§ **Directions**
Collect every line of the records below that contains the word "provino".

§ **Data supplied**
◇ ◇ ◇ ◇ ◇ ◇ ◇
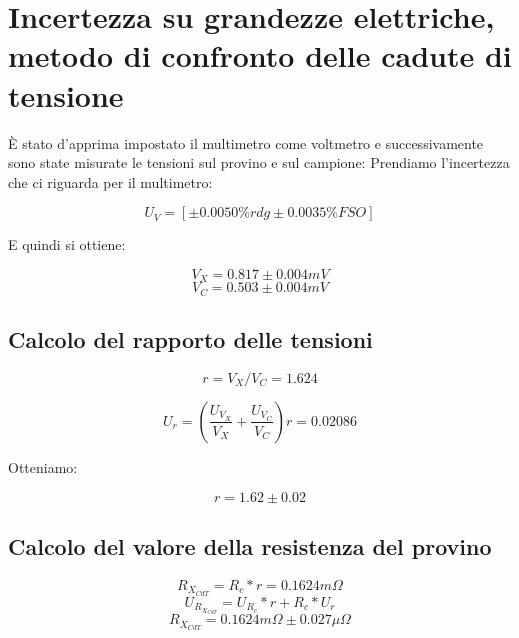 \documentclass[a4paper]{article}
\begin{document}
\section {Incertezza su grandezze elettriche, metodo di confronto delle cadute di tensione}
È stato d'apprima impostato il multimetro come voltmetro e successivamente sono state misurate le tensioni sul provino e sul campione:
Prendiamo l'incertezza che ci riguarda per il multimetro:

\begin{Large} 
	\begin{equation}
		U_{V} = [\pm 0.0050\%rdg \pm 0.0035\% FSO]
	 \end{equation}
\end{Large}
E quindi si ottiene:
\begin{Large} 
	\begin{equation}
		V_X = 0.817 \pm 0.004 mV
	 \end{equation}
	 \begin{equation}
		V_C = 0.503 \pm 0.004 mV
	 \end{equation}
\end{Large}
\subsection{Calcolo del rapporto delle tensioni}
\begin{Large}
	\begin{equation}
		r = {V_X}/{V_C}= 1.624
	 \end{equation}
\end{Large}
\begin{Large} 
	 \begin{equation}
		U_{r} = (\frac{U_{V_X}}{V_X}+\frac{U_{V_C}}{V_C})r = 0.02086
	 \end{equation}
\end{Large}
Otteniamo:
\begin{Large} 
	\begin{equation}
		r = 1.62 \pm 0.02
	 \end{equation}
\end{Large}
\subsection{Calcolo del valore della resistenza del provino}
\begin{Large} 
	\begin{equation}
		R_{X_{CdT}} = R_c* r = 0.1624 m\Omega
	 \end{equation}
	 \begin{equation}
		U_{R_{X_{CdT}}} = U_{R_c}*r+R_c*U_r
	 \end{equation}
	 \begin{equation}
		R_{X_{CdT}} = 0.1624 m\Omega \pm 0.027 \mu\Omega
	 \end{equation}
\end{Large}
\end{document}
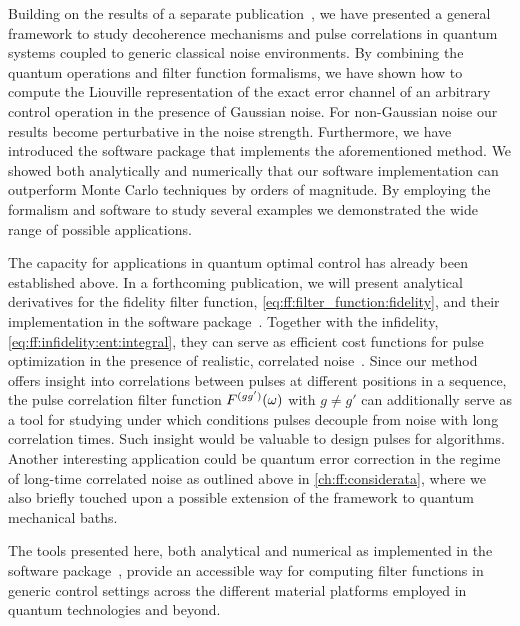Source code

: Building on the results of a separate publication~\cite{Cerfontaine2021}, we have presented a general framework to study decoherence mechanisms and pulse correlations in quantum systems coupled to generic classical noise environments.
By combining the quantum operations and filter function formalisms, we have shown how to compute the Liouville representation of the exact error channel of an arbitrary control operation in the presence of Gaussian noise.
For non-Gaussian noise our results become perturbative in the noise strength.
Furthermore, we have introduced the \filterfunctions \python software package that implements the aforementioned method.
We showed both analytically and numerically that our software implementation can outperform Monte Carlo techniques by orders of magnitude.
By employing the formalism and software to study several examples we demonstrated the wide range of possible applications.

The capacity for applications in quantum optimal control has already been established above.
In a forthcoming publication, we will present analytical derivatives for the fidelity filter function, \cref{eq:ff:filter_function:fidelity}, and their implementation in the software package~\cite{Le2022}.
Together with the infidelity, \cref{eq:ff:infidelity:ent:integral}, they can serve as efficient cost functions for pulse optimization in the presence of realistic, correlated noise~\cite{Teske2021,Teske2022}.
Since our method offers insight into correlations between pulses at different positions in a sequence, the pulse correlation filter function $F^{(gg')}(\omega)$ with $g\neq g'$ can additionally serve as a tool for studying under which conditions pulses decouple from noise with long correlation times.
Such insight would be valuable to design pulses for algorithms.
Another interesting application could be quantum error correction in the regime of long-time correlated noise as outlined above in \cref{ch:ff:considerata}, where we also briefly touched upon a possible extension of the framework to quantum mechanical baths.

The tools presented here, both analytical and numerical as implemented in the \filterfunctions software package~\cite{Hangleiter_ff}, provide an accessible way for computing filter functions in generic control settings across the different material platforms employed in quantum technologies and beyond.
◇ ◇ ◇ ◇ ◇ ◇ ◇
§ **Written response**
È stato d'apprima impostato il multimetro come voltmetro e successivamente sono state misurate le tensioni sul provino e sul campione:
\subsection{Calcolo del valore della resistenza del provino}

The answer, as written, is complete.